Working with that association of theater friends (now called Assembly Theatre, active in Chicago) and with various community, commercial, and educational theaters gave me some thoughts about the effect of set processes, scale, regularity, role clarity, mission, and things like that. The stuff you need to become a proper company.
I remember in 2023 I was at the International Roy Hart Artistic Center and I heard someone doing a vocal exercise. I thought, “His voice is amazing. I want to hear him sing that piece ‘Eight Songs for a Mad King.” I forgot about that until later on when I was reading about the history of the center, and found that Sir Maxwell Davies actually wrote the piece “Eight Songs for a Mad King,” with Roy Hart himself specifically in mind, back in 1969. Sir Maxwell Davies’ music was written with such attention to a particular sensibility and skillset, that even at several generations’ remove, hearing a student of the same tradition made me think of the piece.
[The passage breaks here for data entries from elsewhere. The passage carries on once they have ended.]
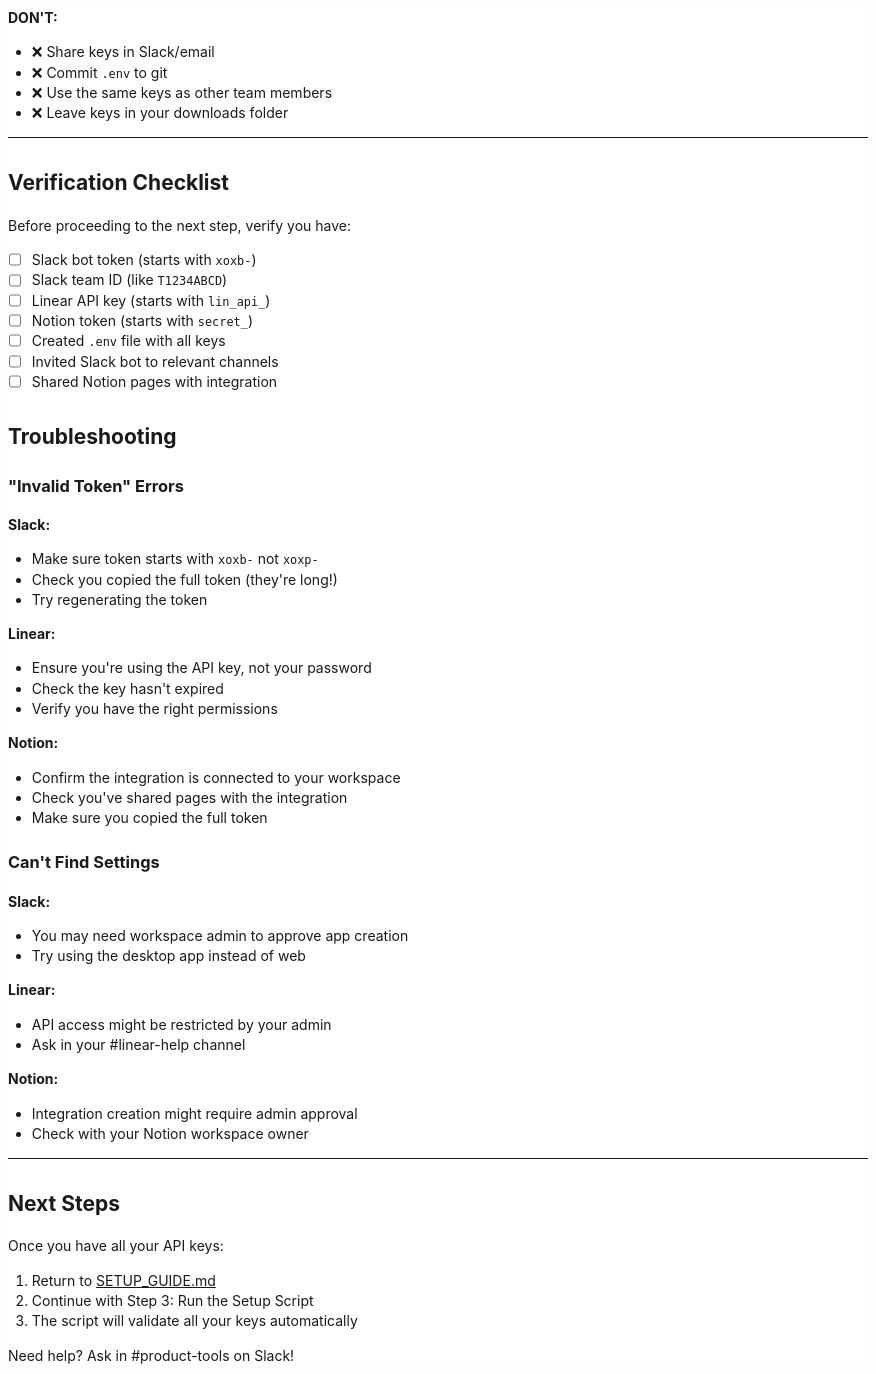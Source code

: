 **DON'T:**
- ❌ Share keys in Slack/email
- ❌ Commit `.env` to git
- ❌ Use the same keys as other team members
- ❌ Leave keys in your downloads folder

---

## Verification Checklist

Before proceeding to the next step, verify you have:

- [ ] Slack bot token (starts with `xoxb-`)
- [ ] Slack team ID (like `T1234ABCD`)
- [ ] Linear API key (starts with `lin_api_`)
- [ ] Notion token (starts with `secret_`)
- [ ] Created `.env` file with all keys
- [ ] Invited Slack bot to relevant channels
- [ ] Shared Notion pages with integration

## Troubleshooting

### "Invalid Token" Errors

**Slack:**
- Make sure token starts with `xoxb-` not `xoxp-`
- Check you copied the full token (they're long!)
- Try regenerating the token

**Linear:**
- Ensure you're using the API key, not your password
- Check the key hasn't expired
- Verify you have the right permissions

**Notion:**
- Confirm the integration is connected to your workspace
- Check you've shared pages with the integration
- Make sure you copied the full token

### Can't Find Settings

**Slack:**
- You may need workspace admin to approve app creation
- Try using the desktop app instead of web

**Linear:**
- API access might be restricted by your admin
- Ask in your #linear-help channel

**Notion:**
- Integration creation might require admin approval
- Check with your Notion workspace owner

---

## Next Steps

Once you have all your API keys:
1. Return to [SETUP_GUIDE.md](./SETUP_GUIDE.md)
2. Continue with Step 3: Run the Setup Script
3. The script will validate all your keys automatically

Need help? Ask in #product-tools on Slack!
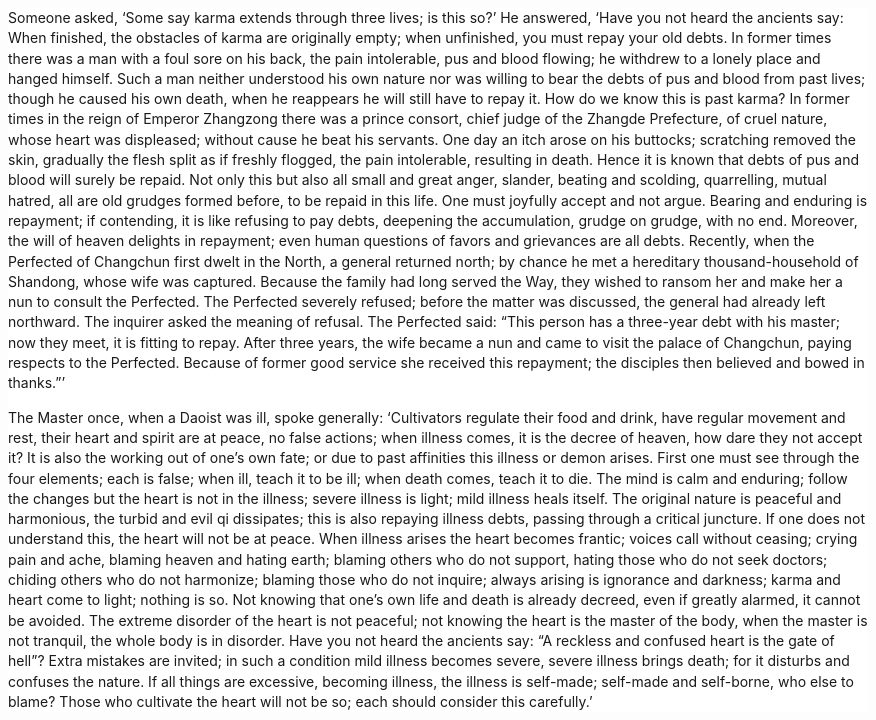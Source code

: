 Someone asked, ‘Some say karma extends through three lives; is this so?’ He answered, ‘Have you not heard the ancients say: When finished, the obstacles of karma are originally empty; when unfinished, you must repay your old debts. In former times there was a man with a foul sore on his back, the pain intolerable, pus and blood flowing; he withdrew to a lonely place and hanged himself. Such a man neither understood his own nature nor was willing to bear the debts of pus and blood from past lives; though he caused his own death, when he reappears he will still have to repay it. How do we know this is past karma? In former times in the reign of Emperor Zhangzong there was a prince consort, chief judge of the Zhangde Prefecture, of cruel nature, whose heart was displeased; without cause he beat his servants. One day an itch arose on his buttocks; scratching removed the skin, gradually the flesh split as if freshly flogged, the pain intolerable, resulting in death. Hence it is known that debts of pus and blood will surely be repaid. Not only this but also all small and great anger, slander, beating and scolding, quarrelling, mutual hatred, all are old grudges formed before, to be repaid in this life. One must joyfully accept and not argue. Bearing and enduring is repayment; if contending, it is like refusing to pay debts, deepening the accumulation, grudge on grudge, with no end. Moreover, the will of heaven delights in repayment; even human questions of favors and grievances are all debts. Recently, when the Perfected of Changchun first dwelt in the North, a general returned north; by chance he met a hereditary thousand-household of Shandong, whose wife was captured. Because the family had long served the Way, they wished to ransom her and make her a nun to consult the Perfected. The Perfected severely refused; before the matter was discussed, the general had already left northward. The inquirer asked the meaning of refusal. The Perfected said: “This person has a three-year debt with his master; now they meet, it is fitting to repay. After three years, the wife became a nun and came to visit the palace of Changchun, paying respects to the Perfected. Because of former good service she received this repayment; the disciples then believed and bowed in thanks.”’

The Master once, when a Daoist was ill, spoke generally: ‘Cultivators regulate their food and drink, have regular movement and rest, their heart and spirit are at peace, no false actions; when illness comes, it is the decree of heaven, how dare they not accept it? It is also the working out of one’s own fate; or due to past affinities this illness or demon arises. First one must see through the four elements; each is false; when ill, teach it to be ill; when death comes, teach it to die. The mind is calm and enduring; follow the changes but the heart is not in the illness; severe illness is light; mild illness heals itself. The original nature is peaceful and harmonious, the turbid and evil qi dissipates; this is also repaying illness debts, passing through a critical juncture. If one does not understand this, the heart will not be at peace. When illness arises the heart becomes frantic; voices call without ceasing; crying pain and ache, blaming heaven and hating earth; blaming others who do not support, hating those who do not seek doctors; chiding others who do not harmonize; blaming those who do not inquire; always arising is ignorance and darkness; karma and heart come to light; nothing is so. Not knowing that one’s own life and death is already decreed, even if greatly alarmed, it cannot be avoided. The extreme disorder of the heart is not peaceful; not knowing the heart is the master of the body, when the master is not tranquil, the whole body is in disorder. Have you not heard the ancients say: “A reckless and confused heart is the gate of hell”? Extra mistakes are invited; in such a condition mild illness becomes severe, severe illness brings death; for it disturbs and confuses the nature. If all things are excessive, becoming illness, the illness is self-made; self-made and self-borne, who else to blame? Those who cultivate the heart will not be so; each should consider this carefully.’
There are many traditions where this sort of thing happens.
I remember showing up at the theater at Wheaton College as a freshman and having a specific impression of a few people by the couch in the hallway. Last year I went back, and it was all different people, but together and in that living room, there was something obvious they shared with the group I had met seven years before. What it was exactly would be difficult to explain to someone who doesn’t know about that couch in that hallway, but everyone who does knows what I mean. There are many such couches and many such hallways.
Sometimes we can build something that grows in vitality to the point where it seems to affect the people associated with it more than we affect it. At some point, if we’re lucky, we can leave and come back, or somebody else can visit half a century later, and there won’t be any of the same people, but the place will be the same. We talk a lot about our need to self-actualize and express our inner lives, but we don’t talk as much about the need we all have to feel like part of something like this. Those of us who like to make things that involve people tend to have this sort of thing in mind.
Also, if you want to start any type of business, you have a practical need to make it clear, simple, repeatable, controlled, articulable, and defensible. The reason for all that is existing is expensive and there’s a lot of competition for attention and time. You’ve also got to scale up to a fair size pretty quickly in order to support yourself, so growing at the speed of relationships isn’t viable. You’ve got to grow at the speed of artificial brand penetration or bust.
I think the reason most people put performances together has to do with the people, primarily. The most informed advice I’ve heard, and most of the stories of effective theater companies that I’ve read, have recommended starting with the people and then growing and focusing yourself into some structures. There’s usually a point in the growth of a company where they have to narrow it down. They have to pick a theater product, so to speak, that they make, and to exclude other theater products. It’s easy to read the history of short lived theaters as cautionary tales. We say, “They had the passion, and the people, but they couldn’t find a sustainable corner of the market. They didn’t quite come into organizational focus.”
All this seems to point us in an obvious direction: Get started on a project-by-project basis if you have to. Start with relationships if you have to. But then, as soon as you can, look around and see what the big durable companies are doing, try to find permanent, built out, future proof roles and systems, and switch to those. Build as big of a returning audience as you can, and make sure they know what they can expect from you. Try to ask, “What is available to do right now that will never be available again?” a bit less. Try to ask, “How do we define ourselves in general? What sort of things can we do successfully every year?” a bit more.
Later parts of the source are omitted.